:: MATERIAL PROVIDED ::

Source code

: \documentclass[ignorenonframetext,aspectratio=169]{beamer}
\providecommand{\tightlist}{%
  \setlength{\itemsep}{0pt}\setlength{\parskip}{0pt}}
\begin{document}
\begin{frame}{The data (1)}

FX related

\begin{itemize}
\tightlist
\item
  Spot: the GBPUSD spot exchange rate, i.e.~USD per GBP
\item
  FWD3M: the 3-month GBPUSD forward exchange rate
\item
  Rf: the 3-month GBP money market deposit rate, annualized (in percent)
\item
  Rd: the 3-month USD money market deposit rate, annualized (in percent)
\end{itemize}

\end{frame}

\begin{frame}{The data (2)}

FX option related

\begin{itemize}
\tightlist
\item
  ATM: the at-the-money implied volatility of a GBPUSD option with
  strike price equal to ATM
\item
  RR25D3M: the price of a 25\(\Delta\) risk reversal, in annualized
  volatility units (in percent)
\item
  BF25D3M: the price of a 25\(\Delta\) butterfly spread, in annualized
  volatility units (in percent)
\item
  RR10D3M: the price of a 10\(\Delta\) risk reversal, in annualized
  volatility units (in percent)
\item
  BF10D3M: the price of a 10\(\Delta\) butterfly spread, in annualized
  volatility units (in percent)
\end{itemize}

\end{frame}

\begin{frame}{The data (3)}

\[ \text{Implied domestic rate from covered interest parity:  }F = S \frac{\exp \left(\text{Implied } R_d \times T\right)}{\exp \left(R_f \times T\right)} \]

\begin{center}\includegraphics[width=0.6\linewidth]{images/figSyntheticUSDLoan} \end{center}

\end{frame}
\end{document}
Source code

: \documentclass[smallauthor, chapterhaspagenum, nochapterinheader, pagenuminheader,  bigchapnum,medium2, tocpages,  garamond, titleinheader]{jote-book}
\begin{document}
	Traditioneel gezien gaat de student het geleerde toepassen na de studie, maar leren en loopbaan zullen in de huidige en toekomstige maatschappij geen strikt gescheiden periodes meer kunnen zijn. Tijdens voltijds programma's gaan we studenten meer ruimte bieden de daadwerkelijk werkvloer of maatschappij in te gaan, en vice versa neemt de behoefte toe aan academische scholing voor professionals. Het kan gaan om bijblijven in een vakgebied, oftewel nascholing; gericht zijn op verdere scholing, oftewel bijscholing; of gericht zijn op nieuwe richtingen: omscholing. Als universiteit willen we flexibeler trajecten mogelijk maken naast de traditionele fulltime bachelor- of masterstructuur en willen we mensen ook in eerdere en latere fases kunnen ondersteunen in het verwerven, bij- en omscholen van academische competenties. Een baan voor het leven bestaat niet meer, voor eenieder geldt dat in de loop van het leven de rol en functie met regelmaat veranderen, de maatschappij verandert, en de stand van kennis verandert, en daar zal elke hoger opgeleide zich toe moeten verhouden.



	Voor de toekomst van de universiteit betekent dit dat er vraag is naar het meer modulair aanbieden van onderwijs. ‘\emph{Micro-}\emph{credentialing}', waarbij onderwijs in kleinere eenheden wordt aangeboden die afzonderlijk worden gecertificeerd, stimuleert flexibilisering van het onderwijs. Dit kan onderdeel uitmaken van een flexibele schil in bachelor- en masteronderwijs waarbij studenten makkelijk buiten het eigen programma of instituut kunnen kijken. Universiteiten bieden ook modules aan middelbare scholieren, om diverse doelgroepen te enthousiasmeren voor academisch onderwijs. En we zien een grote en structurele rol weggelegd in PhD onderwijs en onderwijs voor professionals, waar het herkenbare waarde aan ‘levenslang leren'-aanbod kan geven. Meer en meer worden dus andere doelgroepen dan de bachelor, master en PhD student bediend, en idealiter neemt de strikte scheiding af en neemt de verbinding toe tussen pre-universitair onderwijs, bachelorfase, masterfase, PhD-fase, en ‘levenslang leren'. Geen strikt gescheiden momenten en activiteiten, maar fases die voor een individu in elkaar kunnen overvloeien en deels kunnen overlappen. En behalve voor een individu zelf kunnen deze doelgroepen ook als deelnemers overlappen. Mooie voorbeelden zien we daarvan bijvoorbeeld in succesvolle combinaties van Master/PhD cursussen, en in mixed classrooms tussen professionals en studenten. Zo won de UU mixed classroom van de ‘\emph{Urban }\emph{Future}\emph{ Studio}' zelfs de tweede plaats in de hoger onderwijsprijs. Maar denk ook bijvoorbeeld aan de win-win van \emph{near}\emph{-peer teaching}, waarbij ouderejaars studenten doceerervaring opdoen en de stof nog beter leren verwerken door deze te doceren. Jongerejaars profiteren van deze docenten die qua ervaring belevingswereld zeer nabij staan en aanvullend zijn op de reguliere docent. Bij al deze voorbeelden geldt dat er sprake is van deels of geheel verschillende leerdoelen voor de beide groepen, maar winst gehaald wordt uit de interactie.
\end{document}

:::

Would you copy each line of the records that contains "spread"?

  BF25D3M: the price of a 25\(\Delta\) butterfly spread, in annualized
  BF10D3M: the price of a 10\(\Delta\) butterfly spread, in annualized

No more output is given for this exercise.